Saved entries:

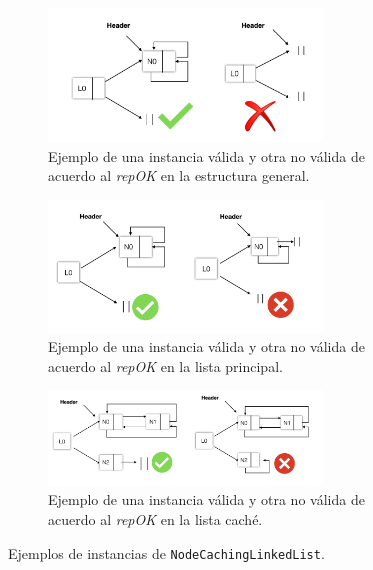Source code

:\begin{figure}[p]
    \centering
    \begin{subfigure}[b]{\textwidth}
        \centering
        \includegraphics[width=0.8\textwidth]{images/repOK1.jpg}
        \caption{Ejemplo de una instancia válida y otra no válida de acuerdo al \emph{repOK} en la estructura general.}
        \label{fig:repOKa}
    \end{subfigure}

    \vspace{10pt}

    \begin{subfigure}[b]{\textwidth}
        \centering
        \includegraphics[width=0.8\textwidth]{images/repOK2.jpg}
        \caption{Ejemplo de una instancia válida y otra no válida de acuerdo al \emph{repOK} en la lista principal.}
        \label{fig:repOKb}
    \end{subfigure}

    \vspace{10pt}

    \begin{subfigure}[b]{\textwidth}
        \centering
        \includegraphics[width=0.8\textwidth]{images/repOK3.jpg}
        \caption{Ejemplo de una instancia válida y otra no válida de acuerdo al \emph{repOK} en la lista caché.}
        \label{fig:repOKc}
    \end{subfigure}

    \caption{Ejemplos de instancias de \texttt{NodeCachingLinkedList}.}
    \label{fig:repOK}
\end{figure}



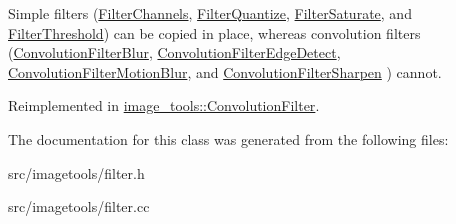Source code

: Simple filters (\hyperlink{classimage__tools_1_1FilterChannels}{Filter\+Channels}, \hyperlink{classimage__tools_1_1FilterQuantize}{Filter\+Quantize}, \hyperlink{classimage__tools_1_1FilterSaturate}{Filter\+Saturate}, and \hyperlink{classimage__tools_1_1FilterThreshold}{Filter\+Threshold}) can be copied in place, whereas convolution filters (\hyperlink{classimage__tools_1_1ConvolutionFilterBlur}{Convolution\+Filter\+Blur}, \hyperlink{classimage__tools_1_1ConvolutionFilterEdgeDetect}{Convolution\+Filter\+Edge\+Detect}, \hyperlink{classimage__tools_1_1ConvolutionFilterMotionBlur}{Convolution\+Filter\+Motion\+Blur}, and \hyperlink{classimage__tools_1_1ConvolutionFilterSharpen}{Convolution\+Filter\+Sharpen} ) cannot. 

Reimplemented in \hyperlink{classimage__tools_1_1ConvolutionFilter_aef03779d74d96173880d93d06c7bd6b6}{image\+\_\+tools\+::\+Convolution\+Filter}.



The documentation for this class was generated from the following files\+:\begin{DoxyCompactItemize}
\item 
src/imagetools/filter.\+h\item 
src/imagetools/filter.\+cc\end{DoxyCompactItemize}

--

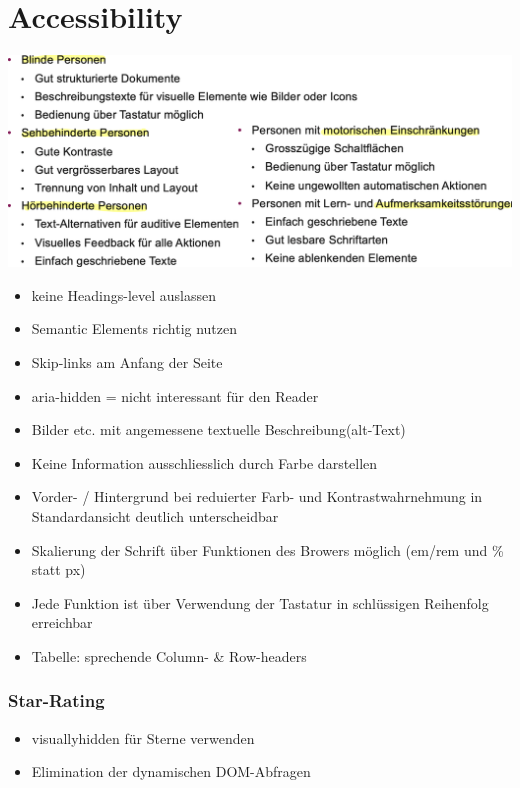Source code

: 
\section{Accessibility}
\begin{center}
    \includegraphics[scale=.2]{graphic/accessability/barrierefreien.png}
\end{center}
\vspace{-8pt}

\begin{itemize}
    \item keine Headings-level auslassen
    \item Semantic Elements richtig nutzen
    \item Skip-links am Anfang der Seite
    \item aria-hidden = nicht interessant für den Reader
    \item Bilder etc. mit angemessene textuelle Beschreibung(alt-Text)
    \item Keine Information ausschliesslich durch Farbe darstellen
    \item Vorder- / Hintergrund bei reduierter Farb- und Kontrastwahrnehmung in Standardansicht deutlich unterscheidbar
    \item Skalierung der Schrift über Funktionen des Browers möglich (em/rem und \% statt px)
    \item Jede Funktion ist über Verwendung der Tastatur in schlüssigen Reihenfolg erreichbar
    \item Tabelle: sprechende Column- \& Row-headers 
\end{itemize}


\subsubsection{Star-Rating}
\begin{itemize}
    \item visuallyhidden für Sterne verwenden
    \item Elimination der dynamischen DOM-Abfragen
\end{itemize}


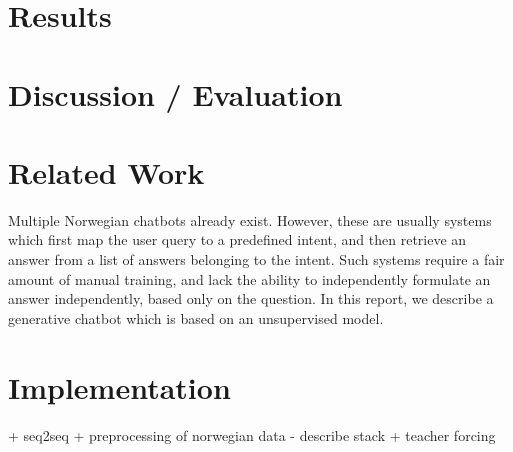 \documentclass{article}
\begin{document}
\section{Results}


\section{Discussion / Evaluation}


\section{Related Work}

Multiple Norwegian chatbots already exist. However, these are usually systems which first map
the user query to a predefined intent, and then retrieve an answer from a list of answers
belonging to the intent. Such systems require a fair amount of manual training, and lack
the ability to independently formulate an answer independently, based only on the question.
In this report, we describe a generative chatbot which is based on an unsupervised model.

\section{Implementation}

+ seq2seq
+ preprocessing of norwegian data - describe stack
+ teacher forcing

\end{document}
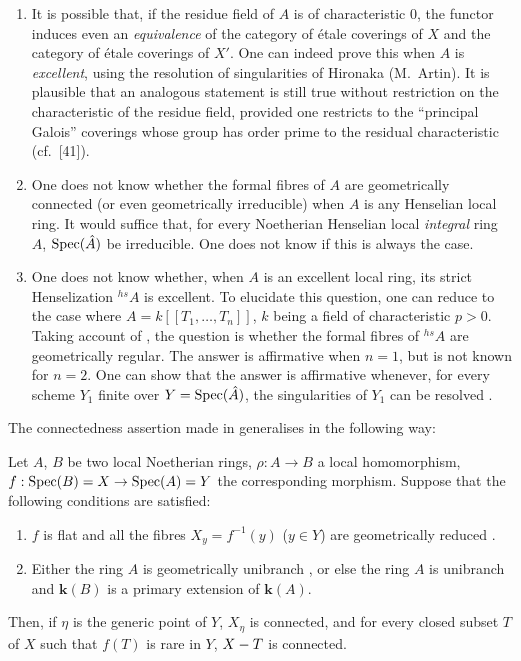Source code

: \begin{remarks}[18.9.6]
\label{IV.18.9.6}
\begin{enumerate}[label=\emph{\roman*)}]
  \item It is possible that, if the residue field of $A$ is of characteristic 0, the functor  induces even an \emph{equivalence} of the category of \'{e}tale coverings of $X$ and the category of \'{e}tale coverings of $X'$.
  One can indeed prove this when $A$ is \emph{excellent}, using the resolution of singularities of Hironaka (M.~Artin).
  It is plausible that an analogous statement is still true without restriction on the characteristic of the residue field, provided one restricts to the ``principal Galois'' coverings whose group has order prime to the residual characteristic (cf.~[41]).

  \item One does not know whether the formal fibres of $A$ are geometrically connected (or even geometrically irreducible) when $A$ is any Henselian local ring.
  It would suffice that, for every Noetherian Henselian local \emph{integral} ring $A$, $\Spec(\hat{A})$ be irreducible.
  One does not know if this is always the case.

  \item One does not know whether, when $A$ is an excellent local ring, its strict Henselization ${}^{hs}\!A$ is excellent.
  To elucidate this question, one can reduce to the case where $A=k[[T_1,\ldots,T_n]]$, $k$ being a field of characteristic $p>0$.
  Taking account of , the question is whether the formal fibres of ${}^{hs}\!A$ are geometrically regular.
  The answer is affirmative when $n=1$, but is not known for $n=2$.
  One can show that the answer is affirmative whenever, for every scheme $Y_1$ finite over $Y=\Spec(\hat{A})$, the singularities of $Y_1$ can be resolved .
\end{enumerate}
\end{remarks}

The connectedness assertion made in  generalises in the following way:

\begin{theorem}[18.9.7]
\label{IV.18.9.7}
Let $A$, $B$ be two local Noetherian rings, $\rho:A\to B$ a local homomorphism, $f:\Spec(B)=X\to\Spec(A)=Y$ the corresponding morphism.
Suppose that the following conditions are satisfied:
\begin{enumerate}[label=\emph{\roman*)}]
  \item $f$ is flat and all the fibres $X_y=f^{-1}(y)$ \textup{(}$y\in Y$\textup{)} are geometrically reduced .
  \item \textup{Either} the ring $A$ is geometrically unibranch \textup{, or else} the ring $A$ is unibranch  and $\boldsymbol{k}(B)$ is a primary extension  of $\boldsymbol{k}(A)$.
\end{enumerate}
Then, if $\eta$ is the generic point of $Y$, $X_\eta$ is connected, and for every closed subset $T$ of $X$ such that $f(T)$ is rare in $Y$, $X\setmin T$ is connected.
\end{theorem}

* * *

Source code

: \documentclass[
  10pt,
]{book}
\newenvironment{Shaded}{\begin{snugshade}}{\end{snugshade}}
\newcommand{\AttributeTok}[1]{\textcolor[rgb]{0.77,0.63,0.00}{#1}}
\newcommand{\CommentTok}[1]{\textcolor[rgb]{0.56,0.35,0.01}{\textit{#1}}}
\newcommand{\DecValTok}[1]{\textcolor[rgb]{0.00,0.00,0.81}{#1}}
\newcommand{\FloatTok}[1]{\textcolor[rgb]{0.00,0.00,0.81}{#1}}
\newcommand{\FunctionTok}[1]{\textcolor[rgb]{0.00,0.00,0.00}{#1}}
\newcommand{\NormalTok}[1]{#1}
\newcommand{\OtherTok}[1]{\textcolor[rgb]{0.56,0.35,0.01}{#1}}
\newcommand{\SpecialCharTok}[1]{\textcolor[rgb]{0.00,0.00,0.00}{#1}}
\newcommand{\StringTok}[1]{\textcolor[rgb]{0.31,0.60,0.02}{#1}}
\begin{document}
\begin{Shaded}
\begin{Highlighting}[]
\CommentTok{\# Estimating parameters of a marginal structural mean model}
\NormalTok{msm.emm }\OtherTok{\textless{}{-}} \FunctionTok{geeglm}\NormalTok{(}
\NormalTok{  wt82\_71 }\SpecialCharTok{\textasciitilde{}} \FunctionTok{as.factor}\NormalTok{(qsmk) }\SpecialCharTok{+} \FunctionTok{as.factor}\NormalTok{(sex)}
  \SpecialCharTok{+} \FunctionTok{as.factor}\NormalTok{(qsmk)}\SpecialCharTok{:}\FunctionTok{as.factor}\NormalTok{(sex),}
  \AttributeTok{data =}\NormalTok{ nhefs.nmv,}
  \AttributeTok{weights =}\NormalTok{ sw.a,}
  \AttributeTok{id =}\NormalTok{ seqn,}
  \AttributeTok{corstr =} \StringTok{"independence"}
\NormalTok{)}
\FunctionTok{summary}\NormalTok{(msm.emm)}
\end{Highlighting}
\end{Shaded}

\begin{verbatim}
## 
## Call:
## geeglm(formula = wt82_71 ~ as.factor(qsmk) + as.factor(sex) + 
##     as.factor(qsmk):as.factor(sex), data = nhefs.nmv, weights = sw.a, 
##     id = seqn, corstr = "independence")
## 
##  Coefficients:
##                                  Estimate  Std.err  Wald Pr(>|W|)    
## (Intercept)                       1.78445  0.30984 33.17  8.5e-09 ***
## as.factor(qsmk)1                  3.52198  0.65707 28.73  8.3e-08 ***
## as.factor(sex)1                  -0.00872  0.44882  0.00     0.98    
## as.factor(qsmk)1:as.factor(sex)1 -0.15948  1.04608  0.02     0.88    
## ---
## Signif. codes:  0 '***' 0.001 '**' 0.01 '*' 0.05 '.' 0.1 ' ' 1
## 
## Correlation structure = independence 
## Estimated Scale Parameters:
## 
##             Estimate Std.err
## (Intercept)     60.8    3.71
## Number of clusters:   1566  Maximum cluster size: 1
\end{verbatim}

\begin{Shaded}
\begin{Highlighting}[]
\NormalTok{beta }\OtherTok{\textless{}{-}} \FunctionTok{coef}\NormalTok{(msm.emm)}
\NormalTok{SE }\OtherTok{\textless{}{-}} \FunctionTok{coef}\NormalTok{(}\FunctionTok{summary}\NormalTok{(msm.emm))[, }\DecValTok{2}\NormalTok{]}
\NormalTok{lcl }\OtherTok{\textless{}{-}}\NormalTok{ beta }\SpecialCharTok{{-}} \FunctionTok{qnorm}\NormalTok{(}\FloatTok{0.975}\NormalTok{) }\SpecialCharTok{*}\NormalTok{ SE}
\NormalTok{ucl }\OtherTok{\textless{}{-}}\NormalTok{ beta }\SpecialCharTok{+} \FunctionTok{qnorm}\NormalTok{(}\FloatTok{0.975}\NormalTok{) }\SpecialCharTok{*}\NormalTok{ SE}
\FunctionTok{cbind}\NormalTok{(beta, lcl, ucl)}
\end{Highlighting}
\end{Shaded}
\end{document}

• **Task objective**
Report the lines above that have the word "based" in them.

• **Your response**
the ability to independently formulate an answer independently, based only on the question.
In this report, we describe a generative chatbot which is based on an unsupervised model.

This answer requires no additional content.